Le ministre de l'Intérieur kényan a déclaré que le pays ne lèverait pas la suspension des activités de WorldCoin, imposée en août 2023.
— Moe (@moneyacademyKE) 22 mars 2024
Le Kenya subit des pressions de la part des États-Unis pour lever cette suspension.
Le projet de cryptomonnaie Worlcoin a été lancé au Kenya à la fin de l'année dernière et suspendu par le professeur Kithure Kindiki en raison d'incertitudes concernant la sécurité des données collectées. Lors de son lancement, le projet rémunérait les Kenyans qui se portaient volontaires pour fournir leurs données biométriques, notamment l'enregistrement de leur iris.
Le gouvernement kényan est intervenu suite à des soupçons concernant les activités du projet Worldcoin, ce qui a conduit à sa suspension le 2 août 2023. Lors de cette suspension, le ministre de l'Intérieur a déclaré que la sécurité des données collectées n'était pas garantie. Il a précisé que la suspension de Worldcoin resterait en vigueur jusqu'à ce que des preuves tangibles de l'intégrité et de la sécurité des accords financiers soient apportées.
Il semblerait que depuis la suspension, le gouvernement des États-Unis ait discrètement œuvré pour la reprise du projet au Kenya, comme l'indique la déclaration du professeur Kithure Kindiki devant le Parlement kényan.
Selon les médias locaux , le ministre de l'Intérieur a déclaré : « Le gouvernement a immédiatement suspendu les activités de WorldCoin et de toute autre entité susceptible d'engager de la même manière la population kényane, jusqu'à ce que les organismes publics compétents certifient l'absence de tout risque pour le public. »
Les conditions du Kenya pour le projet Worldcoin
Le gouvernement kényan a maintenu sa position ferme contre les activités de Worldcoin sur son territoire. Le ministre a déclaré que des mesures appropriées seraient prises contre toute personne tentant de promouvoir les activités de Worldcoin.
L'Autorité des marchés financiers (CMA), l'organisme de réglementation financière du Kenya, a déclaré que le projet n'est pas réglementé dans le pays et a mis en garde les Kenyans contre les systèmes de cryptomonnaie potentiellement frauduleux.
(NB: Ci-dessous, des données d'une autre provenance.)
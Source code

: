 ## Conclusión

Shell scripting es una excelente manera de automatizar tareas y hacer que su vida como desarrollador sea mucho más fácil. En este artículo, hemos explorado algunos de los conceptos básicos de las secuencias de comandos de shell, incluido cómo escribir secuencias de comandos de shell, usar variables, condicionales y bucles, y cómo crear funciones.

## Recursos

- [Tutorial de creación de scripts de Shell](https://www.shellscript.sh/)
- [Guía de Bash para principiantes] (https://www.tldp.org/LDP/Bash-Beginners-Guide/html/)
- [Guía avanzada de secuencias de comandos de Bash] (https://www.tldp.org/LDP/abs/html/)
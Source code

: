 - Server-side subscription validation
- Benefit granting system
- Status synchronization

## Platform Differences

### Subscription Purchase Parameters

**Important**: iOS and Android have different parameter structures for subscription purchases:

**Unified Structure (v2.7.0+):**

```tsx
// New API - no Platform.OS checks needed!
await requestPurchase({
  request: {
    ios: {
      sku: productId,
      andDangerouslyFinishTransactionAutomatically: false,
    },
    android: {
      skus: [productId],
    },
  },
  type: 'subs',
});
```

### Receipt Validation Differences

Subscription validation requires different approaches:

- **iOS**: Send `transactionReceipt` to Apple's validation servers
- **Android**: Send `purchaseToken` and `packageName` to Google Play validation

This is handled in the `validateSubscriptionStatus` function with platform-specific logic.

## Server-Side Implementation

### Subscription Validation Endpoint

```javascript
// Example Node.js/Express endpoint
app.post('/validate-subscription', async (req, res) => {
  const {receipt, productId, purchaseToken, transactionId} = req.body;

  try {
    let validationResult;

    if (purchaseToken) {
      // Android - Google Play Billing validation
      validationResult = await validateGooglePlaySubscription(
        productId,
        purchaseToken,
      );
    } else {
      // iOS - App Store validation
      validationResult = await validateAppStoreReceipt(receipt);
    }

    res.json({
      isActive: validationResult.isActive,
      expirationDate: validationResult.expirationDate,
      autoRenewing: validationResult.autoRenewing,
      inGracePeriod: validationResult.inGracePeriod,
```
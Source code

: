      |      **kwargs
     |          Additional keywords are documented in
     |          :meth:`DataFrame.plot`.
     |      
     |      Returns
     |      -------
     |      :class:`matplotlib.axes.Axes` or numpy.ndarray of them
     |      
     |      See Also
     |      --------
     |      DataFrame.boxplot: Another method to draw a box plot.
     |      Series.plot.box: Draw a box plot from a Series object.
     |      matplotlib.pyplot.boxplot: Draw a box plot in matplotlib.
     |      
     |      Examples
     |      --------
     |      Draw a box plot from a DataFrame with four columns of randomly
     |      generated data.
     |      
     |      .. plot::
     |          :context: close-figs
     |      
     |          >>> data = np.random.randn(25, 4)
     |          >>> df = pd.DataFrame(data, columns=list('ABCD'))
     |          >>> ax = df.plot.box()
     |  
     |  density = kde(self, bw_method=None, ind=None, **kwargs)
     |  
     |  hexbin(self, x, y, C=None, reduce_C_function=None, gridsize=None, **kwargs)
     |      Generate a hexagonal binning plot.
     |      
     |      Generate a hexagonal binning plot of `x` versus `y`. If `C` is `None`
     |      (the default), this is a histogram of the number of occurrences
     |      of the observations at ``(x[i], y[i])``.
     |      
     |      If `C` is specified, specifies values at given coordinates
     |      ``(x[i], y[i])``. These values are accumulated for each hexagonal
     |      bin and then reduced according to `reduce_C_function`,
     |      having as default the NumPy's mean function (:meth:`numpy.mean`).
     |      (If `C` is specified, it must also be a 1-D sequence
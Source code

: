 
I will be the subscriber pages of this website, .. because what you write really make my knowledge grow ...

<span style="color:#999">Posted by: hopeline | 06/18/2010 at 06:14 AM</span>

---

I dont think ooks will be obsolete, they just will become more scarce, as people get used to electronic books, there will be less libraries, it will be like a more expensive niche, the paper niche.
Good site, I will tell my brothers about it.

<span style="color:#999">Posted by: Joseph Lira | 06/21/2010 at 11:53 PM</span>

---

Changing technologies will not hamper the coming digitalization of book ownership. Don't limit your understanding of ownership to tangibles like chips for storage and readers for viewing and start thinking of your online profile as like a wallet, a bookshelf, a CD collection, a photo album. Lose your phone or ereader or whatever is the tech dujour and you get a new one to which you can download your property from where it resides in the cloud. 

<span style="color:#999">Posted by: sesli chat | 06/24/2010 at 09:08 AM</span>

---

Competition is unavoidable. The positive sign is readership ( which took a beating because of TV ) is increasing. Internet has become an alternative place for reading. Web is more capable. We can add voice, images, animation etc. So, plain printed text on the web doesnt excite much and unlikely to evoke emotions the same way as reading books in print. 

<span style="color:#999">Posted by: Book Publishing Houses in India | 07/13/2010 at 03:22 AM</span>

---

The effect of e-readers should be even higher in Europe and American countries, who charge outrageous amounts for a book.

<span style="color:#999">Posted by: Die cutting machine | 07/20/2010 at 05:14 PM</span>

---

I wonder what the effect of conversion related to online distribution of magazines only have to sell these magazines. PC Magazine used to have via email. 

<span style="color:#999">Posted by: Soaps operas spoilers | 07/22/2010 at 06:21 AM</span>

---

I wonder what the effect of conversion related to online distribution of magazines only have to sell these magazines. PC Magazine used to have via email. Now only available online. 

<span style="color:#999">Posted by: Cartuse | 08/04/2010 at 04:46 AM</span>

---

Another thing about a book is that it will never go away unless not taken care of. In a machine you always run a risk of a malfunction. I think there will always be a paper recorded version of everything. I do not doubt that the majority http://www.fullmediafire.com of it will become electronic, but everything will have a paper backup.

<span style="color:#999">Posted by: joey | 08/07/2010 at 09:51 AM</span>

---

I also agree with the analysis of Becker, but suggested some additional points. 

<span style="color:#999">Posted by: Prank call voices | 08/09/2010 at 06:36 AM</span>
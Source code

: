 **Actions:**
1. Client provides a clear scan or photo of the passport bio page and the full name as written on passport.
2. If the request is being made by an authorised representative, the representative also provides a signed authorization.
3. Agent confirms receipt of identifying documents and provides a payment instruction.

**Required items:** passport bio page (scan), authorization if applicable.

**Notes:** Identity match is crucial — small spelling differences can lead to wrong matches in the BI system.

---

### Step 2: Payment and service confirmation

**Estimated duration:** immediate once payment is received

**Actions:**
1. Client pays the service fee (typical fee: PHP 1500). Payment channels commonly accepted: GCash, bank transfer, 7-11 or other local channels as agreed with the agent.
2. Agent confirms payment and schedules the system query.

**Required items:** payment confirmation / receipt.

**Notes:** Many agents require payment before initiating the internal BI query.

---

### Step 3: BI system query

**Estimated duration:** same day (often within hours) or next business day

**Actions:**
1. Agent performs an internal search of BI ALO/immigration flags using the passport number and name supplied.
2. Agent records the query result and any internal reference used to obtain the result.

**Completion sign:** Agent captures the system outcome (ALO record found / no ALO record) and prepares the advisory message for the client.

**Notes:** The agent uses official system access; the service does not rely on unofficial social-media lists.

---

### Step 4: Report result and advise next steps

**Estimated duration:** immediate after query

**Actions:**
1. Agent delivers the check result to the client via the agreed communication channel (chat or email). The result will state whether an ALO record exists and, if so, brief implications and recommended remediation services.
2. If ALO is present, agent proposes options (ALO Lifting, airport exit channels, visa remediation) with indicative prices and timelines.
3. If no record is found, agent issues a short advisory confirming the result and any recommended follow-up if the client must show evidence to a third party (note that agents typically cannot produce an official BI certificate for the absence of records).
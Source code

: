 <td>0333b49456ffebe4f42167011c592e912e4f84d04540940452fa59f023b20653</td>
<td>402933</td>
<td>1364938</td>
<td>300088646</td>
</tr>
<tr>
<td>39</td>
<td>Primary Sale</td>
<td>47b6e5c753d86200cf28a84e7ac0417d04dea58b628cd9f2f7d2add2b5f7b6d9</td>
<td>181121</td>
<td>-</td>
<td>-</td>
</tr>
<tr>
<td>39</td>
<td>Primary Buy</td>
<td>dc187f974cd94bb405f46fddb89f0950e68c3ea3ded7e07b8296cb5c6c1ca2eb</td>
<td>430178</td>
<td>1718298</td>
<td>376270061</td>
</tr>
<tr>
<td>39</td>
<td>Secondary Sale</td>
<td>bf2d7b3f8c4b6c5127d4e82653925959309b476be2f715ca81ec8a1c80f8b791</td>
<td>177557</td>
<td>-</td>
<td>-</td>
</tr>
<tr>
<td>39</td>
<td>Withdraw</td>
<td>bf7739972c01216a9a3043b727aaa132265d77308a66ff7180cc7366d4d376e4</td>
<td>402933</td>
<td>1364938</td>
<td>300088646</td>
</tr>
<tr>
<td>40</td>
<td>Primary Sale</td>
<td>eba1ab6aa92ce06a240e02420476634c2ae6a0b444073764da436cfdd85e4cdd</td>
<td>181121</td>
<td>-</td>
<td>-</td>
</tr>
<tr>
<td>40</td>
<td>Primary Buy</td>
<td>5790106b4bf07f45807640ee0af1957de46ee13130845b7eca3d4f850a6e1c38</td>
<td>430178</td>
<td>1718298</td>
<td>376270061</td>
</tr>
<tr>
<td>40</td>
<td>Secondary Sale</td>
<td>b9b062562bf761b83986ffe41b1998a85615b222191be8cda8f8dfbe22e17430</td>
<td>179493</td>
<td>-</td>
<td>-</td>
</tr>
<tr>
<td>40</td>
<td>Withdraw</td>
L'Autorité des marchés de capitaux (CMA) a indiqué que les jetons Worldcoin utilisés pour indemniser les Kenyans en échange de leurs données biométriques ne constituent pas des investissements ou des instruments financiers, car ils ne relèvent pas de sa compétence. Par ailleurs, le Bureau de la Commission de protection des données (ODPC) a exhorté les Kenyans à la vigilance face à de tels systèmes susceptibles d'entraîner une utilisation inappropriée de données sensibles.
Les opérations Worldcoin de Sam Altman au Kenya
Des opérations d'enregistrement numérique ont été menées dans tout Nairobi, la capitale du Kenya. De nombreux Kenyans ont fait la queue pour s'enregistrer numériquement en échange de jetons Worldcoin. L'enregistrement numérique consistait principalement à scanner l'iris pour obtenir unedentnumérique.
Soutenu par Sam Altman, le projet a été accepté par plusieurs spécialistes du numérique au Kenya. En introduisant le concept novateur de preuve d'identité, Worldcoin ambitionne de révolutionner l'écosystème de l'dentnumérique, affirmant que les données collectées permettraient de distinguer les robots des humains.
Outre la suspension par le gouvernement des de Worldcoin sur le territoire national, la Cour a réaffirmé sa décision suite à la plainte déposée par l'ODPC. Elle a ordonné la conservation et l'utilisation des données collectées par Worldcoin jusqu'à la clôture de l'affaire.
Ces nouveaux développements font suite à une récente audition parlementaire au cours de laquelle les députés de la commission des pétitions publiques ont été informés par le ministre de l'Intérieur.